Great to hear from you.  Sorry you can't join us next month but we'll toast all our Cancerchat friends and report back afterwards.

The thought of your operation must be pretty daunting (understatement) but it's just another hurdle to cross after everything else you've been through and you will get over this one too.  

Keep in touch. 

Love Irene x

Hi Colin

Hope this post doesn't appear twice!  It reaffirms your comments on the new site with which I wholeheartedly agree so it can't be senility can it?!;)  I was 100% sure I had already replied to your post but no sign of it now!

Anyway, lovely to hear from you.  Sorry you can't join us next month but we will raise a glass to all our chatroom pals.

Best wishes

Irene

hello there, im gazz and im nearly 2 years post op now after having reconstructive surgery for stage 5 of tongue cancer,i was told that it was near impossible to know what stage the cancer was until they "went in  " as it was put ,the original plan was to take a graft from the inside of my wrist to rebuild my tongue but ended up with an 18 inch scar the top of my right leg ! the success rate of this type of cancer is fasr better nowdays than it was several years ago , although my taste has not returned (down to the radiotherapy) and being made deaf in the right ear (the radiotherapy again) i am leading a near normal life ,its very important to keep positive and i found telling my friends a massive help , there are a few forums aand youtube users who hqve gone though the same and its welcoming to hear how well they have coped.squamous cell carcinoma is the medical name for tongue cancer as im sure has already been mentioned to you ,if you need any advice on what the normal plan of action is after your mri/pet scan feel free to contact me ,good luck x 

Dear Irene and Gazz,

Many thanks for your informative comments to my posts. I am now 3 weeks post op and the task is now finding things I can eat. I agree with you Irene, I think the gunge is because I am on two bottles of Ensure a day and I also drink milk. Maybe wrong choice. I came out of hospital with a big supply of Ensure and then there was a knock at the door today and a big box of it was delivered. I made the mistake tonight of having some chicken soup (Heinz). The soup went down well but left all the little bits of chicken in my mouth. Husband being despatched tomorrow to pick up a strainer for me. Does anyone have the names of any books I could buy regarding blending nutritious foods as I have got a food processor/blender. I was looking on Amazon but was wondering if anyone could recommend any they have used.

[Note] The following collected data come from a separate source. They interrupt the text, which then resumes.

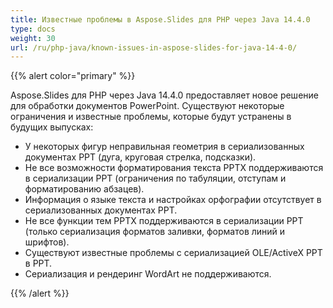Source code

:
 ```yaml
---
title: Известные проблемы в Aspose.Slides для PHP через Java 14.4.0
type: docs
weight: 30
url: /ru/php-java/known-issues-in-aspose-slides-for-java-14-4-0/
---
```


{{% alert color="primary" %}}

Aspose.Slides для PHP через Java 14.4.0 предоставляет новое решение для обработки документов PowerPoint. Существуют некоторые ограничения и известные проблемы, которые будут устранены в будущих выпусках:

- У некоторых фигур неправильная геометрия в сериализованных документах PPT (дуга, круговая стрелка, подсказки).
- Не все возможности форматирования текста PPTX поддерживаются в сериализации PPT (ограничения по табуляции, отступам и форматированию абзацев).
- Информация о языке текста и настройках орфографии отсутствует в сериализованных документах PPT.
- Не все функции тем PPTX поддерживаются в сериализации PPT (только сериализация форматов заливки, форматов линий и шрифтов).
- Существуют известные проблемы с сериализацией OLE/ActiveX PPT в PPT.
- Сериализация и рендеринг WordArt не поддерживаются.

{{% /alert %}}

With having had 9/10ths of my tongue removed and my lymph nodes and a reconstruction done, I can't feel anything on the reconstruction. The first soup I had in hospital was, I thought, cool as I had added a cup of cold milk to it. Not so, didn't realise until my Consultant came round the next morning that I had a big blister on my reconstruction and he was not well pleased||| Much more careful now. I think I have accepted that I will never eat the same way again but I'm determined to attack this new way of eating and get some variety into my diet.

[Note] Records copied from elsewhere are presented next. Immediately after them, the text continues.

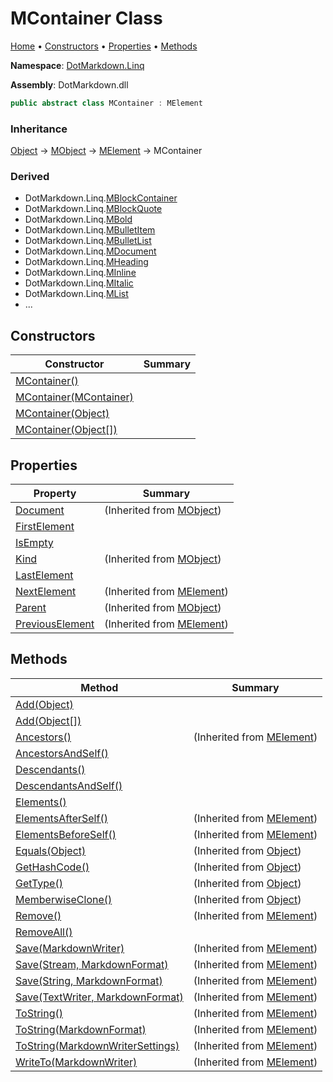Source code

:# MContainer Class

[Home](../../../README.md) &#x2022; [Constructors](#constructors) &#x2022; [Properties](#properties) &#x2022; [Methods](#methods)

**Namespace**: [DotMarkdown.Linq](../README.md)

**Assembly**: DotMarkdown\.dll

```csharp
public abstract class MContainer : MElement
```

### Inheritance

[Object](https://docs.microsoft.com/en-us/dotnet/api/system.object) &#x2192; [MObject](../MObject/README.md) &#x2192; [MElement](../MElement/README.md) &#x2192; MContainer

### Derived

* DotMarkdown\.Linq\.[MBlockContainer](../MBlockContainer/README.md)
* DotMarkdown\.Linq\.[MBlockQuote](../MBlockQuote/README.md)
* DotMarkdown\.Linq\.[MBold](../MBold/README.md)
* DotMarkdown\.Linq\.[MBulletItem](../MBulletItem/README.md)
* DotMarkdown\.Linq\.[MBulletList](../MBulletList/README.md)
* DotMarkdown\.Linq\.[MDocument](../MDocument/README.md)
* DotMarkdown\.Linq\.[MHeading](../MHeading/README.md)
* DotMarkdown\.Linq\.[MInline](../MInline/README.md)
* DotMarkdown\.Linq\.[MItalic](../MItalic/README.md)
* DotMarkdown\.Linq\.[MList](../MList/README.md)
* \.\.\.

## Constructors

| Constructor | Summary |
| ----------- | ------- |
| [MContainer()](-ctor/README.md#DotMarkdown_Linq_MContainer__ctor) | |
| [MContainer(MContainer)](-ctor/README.md#DotMarkdown_Linq_MContainer__ctor_DotMarkdown_Linq_MContainer_) | |
| [MContainer(Object)](-ctor/README.md#DotMarkdown_Linq_MContainer__ctor_System_Object_) | |
| [MContainer(Object\[\])](-ctor/README.md#DotMarkdown_Linq_MContainer__ctor_System_Object___) | |

## Properties

| Property | Summary |
| -------- | ------- |
| [Document](../MObject/Document/README.md) |  \(Inherited from [MObject](../MObject/README.md)\) |
| [FirstElement](FirstElement/README.md) | |
| [IsEmpty](IsEmpty/README.md) | |
| [Kind](../MObject/Kind/README.md) |  \(Inherited from [MObject](../MObject/README.md)\) |
| [LastElement](LastElement/README.md) | |
| [NextElement](../MElement/NextElement/README.md) |  \(Inherited from [MElement](../MElement/README.md)\) |
| [Parent](../MObject/Parent/README.md) |  \(Inherited from [MObject](../MObject/README.md)\) |
| [PreviousElement](../MElement/PreviousElement/README.md) |  \(Inherited from [MElement](../MElement/README.md)\) |

## Methods

| Method | Summary |
| ------ | ------- |
| [Add(Object)](Add/README.md#DotMarkdown_Linq_MContainer_Add_System_Object_) | |
| [Add(Object\[\])](Add/README.md#DotMarkdown_Linq_MContainer_Add_System_Object___) | |
| [Ancestors()](../MElement/Ancestors/README.md) |  \(Inherited from [MElement](../MElement/README.md)\) |
| [AncestorsAndSelf()](AncestorsAndSelf/README.md) | |
| [Descendants()](Descendants/README.md) | |
| [DescendantsAndSelf()](DescendantsAndSelf/README.md) | |
| [Elements()](Elements/README.md) | |
| [ElementsAfterSelf()](../MElement/ElementsAfterSelf/README.md) |  \(Inherited from [MElement](../MElement/README.md)\) |
| [ElementsBeforeSelf()](../MElement/ElementsBeforeSelf/README.md) |  \(Inherited from [MElement](../MElement/README.md)\) |
| [Equals(Object)](https://docs.microsoft.com/en-us/dotnet/api/system.object.equals) |  \(Inherited from [Object](https://docs.microsoft.com/en-us/dotnet/api/system.object)\) |
| [GetHashCode()](https://docs.microsoft.com/en-us/dotnet/api/system.object.gethashcode) |  \(Inherited from [Object](https://docs.microsoft.com/en-us/dotnet/api/system.object)\) |
| [GetType()](https://docs.microsoft.com/en-us/dotnet/api/system.object.gettype) |  \(Inherited from [Object](https://docs.microsoft.com/en-us/dotnet/api/system.object)\) |
| [MemberwiseClone()](https://docs.microsoft.com/en-us/dotnet/api/system.object.memberwiseclone) |  \(Inherited from [Object](https://docs.microsoft.com/en-us/dotnet/api/system.object)\) |
| [Remove()](../MElement/Remove/README.md) |  \(Inherited from [MElement](../MElement/README.md)\) |
| [RemoveAll()](RemoveAll/README.md) | |
| [Save(MarkdownWriter)](../MElement/Save/README.md#DotMarkdown_Linq_MElement_Save_DotMarkdown_MarkdownWriter_) |  \(Inherited from [MElement](../MElement/README.md)\) |
| [Save(Stream, MarkdownFormat)](../MElement/Save/README.md#DotMarkdown_Linq_MElement_Save_System_IO_Stream_DotMarkdown_MarkdownFormat_) |  \(Inherited from [MElement](../MElement/README.md)\) |
| [Save(String, MarkdownFormat)](../MElement/Save/README.md#DotMarkdown_Linq_MElement_Save_System_String_DotMarkdown_MarkdownFormat_) |  \(Inherited from [MElement](../MElement/README.md)\) |
| [Save(TextWriter, MarkdownFormat)](../MElement/Save/README.md#DotMarkdown_Linq_MElement_Save_System_IO_TextWriter_DotMarkdown_MarkdownFormat_) |  \(Inherited from [MElement](../MElement/README.md)\) |
| [ToString()](../MElement/ToString/README.md#DotMarkdown_Linq_MElement_ToString) |  \(Inherited from [MElement](../MElement/README.md)\) |
| [ToString(MarkdownFormat)](../MElement/ToString/README.md#DotMarkdown_Linq_MElement_ToString_DotMarkdown_MarkdownFormat_) |  \(Inherited from [MElement](../MElement/README.md)\) |
| [ToString(MarkdownWriterSettings)](../MElement/ToString/README.md#DotMarkdown_Linq_MElement_ToString_DotMarkdown_MarkdownWriterSettings_) |  \(Inherited from [MElement](../MElement/README.md)\) |
| [WriteTo(MarkdownWriter)](../MElement/WriteTo/README.md) |  \(Inherited from [MElement](../MElement/README.md)\) |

I've got this cockeyed idea that if I look quite fit when I go to my MDT meeting on Monday, everything will be ok. Who am I kidding???? I've got a 10" wound up my arm where they pinched an artery and both that and my two skin grafts are healing nicely. At least the metal necklace has gone now.

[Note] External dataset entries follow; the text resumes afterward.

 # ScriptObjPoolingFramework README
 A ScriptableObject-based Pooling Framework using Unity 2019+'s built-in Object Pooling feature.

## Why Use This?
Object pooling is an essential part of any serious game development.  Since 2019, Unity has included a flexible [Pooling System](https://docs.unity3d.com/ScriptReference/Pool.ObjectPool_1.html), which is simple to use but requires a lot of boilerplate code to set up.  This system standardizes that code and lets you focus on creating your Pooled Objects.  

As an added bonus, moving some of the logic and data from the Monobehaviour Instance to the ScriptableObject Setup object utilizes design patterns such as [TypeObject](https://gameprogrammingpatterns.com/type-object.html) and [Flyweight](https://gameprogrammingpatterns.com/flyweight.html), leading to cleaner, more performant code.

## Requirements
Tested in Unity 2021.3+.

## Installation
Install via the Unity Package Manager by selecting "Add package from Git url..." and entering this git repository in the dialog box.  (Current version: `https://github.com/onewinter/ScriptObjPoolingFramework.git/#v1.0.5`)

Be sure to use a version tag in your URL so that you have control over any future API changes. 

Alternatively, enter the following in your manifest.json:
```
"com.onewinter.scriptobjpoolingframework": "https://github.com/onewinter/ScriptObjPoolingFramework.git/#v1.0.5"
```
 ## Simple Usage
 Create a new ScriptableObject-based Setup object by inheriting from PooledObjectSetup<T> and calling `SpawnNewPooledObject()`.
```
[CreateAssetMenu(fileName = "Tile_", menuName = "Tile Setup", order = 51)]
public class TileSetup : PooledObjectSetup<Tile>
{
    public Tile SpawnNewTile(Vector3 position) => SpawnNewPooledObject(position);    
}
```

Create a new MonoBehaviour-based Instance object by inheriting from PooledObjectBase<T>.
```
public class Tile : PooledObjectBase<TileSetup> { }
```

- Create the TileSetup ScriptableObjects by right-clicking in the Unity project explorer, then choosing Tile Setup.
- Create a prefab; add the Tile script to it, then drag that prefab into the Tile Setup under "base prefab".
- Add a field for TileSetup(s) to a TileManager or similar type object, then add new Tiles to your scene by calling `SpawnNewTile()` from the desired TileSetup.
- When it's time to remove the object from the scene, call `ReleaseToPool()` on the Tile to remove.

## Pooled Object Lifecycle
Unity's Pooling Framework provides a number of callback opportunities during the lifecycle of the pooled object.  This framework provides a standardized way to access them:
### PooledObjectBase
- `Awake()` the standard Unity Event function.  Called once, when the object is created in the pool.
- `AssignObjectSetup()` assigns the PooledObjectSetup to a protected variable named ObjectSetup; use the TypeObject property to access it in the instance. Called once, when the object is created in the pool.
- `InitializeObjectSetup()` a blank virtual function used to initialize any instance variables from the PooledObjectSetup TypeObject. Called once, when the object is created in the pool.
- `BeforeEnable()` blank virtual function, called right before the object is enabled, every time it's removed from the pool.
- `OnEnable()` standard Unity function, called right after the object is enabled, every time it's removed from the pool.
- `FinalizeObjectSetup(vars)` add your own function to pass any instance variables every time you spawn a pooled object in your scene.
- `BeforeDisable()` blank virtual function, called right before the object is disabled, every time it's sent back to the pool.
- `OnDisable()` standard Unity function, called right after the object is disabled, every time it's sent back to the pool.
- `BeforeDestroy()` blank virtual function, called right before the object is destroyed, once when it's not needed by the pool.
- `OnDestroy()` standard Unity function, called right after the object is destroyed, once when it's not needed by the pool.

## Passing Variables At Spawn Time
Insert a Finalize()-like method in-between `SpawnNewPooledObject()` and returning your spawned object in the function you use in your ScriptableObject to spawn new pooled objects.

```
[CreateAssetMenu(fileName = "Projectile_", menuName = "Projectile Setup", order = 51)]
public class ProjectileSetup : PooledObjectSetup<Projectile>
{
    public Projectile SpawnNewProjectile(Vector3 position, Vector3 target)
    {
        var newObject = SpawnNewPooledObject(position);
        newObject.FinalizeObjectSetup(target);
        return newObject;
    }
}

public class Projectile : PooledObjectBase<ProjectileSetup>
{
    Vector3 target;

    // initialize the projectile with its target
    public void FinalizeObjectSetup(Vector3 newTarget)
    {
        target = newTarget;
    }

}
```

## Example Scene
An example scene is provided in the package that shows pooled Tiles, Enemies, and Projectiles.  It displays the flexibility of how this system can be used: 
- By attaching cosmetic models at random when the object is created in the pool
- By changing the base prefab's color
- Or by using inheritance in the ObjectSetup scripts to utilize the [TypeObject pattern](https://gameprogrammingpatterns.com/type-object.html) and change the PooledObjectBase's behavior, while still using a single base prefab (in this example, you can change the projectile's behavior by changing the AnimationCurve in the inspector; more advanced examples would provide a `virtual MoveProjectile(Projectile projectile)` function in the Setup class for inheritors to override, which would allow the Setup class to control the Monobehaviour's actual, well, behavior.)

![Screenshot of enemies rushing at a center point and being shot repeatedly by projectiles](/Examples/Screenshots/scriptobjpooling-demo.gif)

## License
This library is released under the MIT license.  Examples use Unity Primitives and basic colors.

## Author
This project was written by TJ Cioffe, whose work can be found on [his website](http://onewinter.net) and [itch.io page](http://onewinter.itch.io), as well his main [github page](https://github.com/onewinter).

It is such an inspiration to read of people on this site who have been worse than me and it has helped me so much. Thankyou to you all.

Mary (Scotland)

Hi Guys,

I hope you are all well.

I am roz_dog just had a name change.:)

Summer is approaching so we can say goodbye to this cold weather. Can't wait to see the sun and going for a walk in the park.

I am still around on here, I pop up every now and then when I see a topic I can help on.